Really, unless you have a poor mind, you find ideas interesting. Ideas are where change comes from. So why do we only share them with certain people?
During one of my classes we had a theater teacher come in and do some exercises with us. One of my favorite was story builder. (I know. Shock right?) The point of the game was for all of us to build a story together. We did this by sitting in a circle and each person taking a turn to say one word. This proved to be far easier said than done. I don’t believe we got through a whole paragraph. People kept stalling and getting stuck while trying to think up a word.
Seems silly right? But here’s what the professor observed. Adults are too self-conscious about what we do around our peers, self-conscious to the point of not wanting to seem stupid while doing a simple exercise. The professor (whose name escapes me) has done this exercise with children. Naturally, they were able to just fly through the story without any pauses. Why?
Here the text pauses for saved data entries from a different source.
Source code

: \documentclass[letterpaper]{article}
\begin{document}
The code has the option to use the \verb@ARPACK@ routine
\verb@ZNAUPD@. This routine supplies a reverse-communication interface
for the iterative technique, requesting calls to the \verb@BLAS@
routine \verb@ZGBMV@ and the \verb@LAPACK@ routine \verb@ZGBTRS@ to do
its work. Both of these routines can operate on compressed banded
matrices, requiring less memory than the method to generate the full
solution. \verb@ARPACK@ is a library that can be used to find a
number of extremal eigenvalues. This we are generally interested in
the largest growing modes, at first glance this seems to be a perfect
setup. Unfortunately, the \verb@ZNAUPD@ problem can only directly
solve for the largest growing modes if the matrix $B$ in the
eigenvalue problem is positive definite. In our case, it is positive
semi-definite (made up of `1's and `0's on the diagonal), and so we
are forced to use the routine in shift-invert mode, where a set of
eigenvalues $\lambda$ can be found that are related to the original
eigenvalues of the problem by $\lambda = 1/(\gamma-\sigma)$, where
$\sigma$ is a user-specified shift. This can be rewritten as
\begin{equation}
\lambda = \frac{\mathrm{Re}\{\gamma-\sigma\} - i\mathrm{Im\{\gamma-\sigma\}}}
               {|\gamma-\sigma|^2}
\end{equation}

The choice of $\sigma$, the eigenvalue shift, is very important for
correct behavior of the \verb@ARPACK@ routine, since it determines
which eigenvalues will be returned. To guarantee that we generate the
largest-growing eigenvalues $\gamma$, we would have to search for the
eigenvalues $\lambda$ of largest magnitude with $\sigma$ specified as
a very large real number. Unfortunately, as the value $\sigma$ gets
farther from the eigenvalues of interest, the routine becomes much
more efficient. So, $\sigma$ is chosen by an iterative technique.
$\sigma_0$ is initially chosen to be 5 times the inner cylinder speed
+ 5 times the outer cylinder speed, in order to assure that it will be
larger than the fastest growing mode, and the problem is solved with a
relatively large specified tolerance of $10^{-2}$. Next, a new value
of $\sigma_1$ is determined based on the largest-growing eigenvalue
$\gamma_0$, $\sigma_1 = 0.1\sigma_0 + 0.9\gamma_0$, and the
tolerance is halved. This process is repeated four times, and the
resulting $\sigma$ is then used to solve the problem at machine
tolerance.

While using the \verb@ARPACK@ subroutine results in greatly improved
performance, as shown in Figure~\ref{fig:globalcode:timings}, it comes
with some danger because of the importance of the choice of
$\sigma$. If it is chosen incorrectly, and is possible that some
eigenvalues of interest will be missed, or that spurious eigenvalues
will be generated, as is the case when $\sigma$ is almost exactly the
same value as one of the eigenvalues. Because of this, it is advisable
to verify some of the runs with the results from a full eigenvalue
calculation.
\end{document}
Because their goal is to hear the story.
I found that during the exercise I was more focused on being witty, crafty, or original that even had we managed to get two sentences in, I would have lost the plot of the story entirely. Shame.
It seems to be the same as when a student has a really smart student. Eventually, that student may dumb him/herself down to not seem too far ahead of the rest of the class, thus attracting the wrong kind of attention that being, “Oh my God, you’re soooo smart!” or, “Oh my God, you’re such a dork.”
It seems there has to be a level of trust in order for us to share an idea which we equate to exposing ourselves to ridicule. Afterall, having an idea kind of assumes you have a strong knowledge of something that no one else has, thus making you smarter. (…I guess). I have taken a leap of faith and talked about some ideas I have about education, writing, or whatever else. It’s kind of a hit and miss situation. The person I’m talking to will either respond with some kind of interest or offering of feedback or their own idea (which I prefer). Or they’ll say nothing beyond, “Oh. that’s sound like a cool idea,” at which point the conversation is effectively over.
I love TED Talks. People from all over the world get together at a conference and talk about their ideas. When I first heard of TED Talks, I thought it was only for techs. But no, EVERYONE shares ideas here on this forum. And it is massive. But the ideas are often simple, common sense ideas that when you watch it you think, “Why have I never thought of this before?” One of my favorite is a video where Joshua Foer talks about the memory and how to train yourself to remember anything.
Another is a talk by Sir Ken Robinson on education.
The moral of this story, you have a great mind, exercise it by sharing ideas.